(Data items)
================
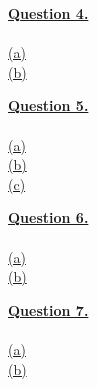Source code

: \documentclass[12pt]{article}
\begin{document}
{\LARGE \underline{\textbf{Question 4.}}}\\
~\\\hyperlink{toc}{\hypertarget{4.1}{(a)}}
~\\\hyperlink{toc}{\hypertarget{4.2}{(b)}}
\newpage

{\LARGE \underline{\textbf{Question 5.}}}\\
~\\\hyperlink{toc}{\hypertarget{5.1}{(a)}}
~\\\hyperlink{toc}{\hypertarget{5.2}{(b)}}
~\\\hyperlink{toc}{\hypertarget{5.3}{(c)}}
\newpage

{\LARGE \underline{\textbf{Question 6.}}}\\
~\\\hyperlink{toc}{\hypertarget{6.1}{(a)}}
~\\\hyperlink{toc}{\hypertarget{6.2}{(b)}}
\newpage

{\LARGE \underline{\textbf{Question 7.}}}\\
~\\\hyperlink{toc}{\hypertarget{7.1}{(a)}}
~\\\hyperlink{toc}{\hypertarget{7.2}{(b)}}
\end{document}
================
- [Task brief]: Leave out the pictures, and give all the records again exactly.

- [Response to this exercise]:
Source code

: \documentclass[12pt]{article}
\begin{document}
{\LARGE \underline{\textbf{Question 4.}}}\\
~\\\hyperlink{toc}{\hypertarget{4.1}{(a)}}
~\\\hyperlink{toc}{\hypertarget{4.2}{(b)}}
\newpage

{\LARGE \underline{\textbf{Question 5.}}}\\
~\\\hyperlink{toc}{\hypertarget{5.1}{(a)}}
~\\\hyperlink{toc}{\hypertarget{5.2}{(b)}}
~\\\hyperlink{toc}{\hypertarget{5.3}{(c)}}
\newpage

{\LARGE \underline{\textbf{Question 6.}}}\\
~\\\hyperlink{toc}{\hypertarget{6.1}{(a)}}
~\\\hyperlink{toc}{\hypertarget{6.2}{(b)}}
\newpage

{\LARGE \underline{\textbf{Question 7.}}}\\
~\\\hyperlink{toc}{\hypertarget{7.1}{(a)}}
~\\\hyperlink{toc}{\hypertarget{7.2}{(b)}}
\end{document}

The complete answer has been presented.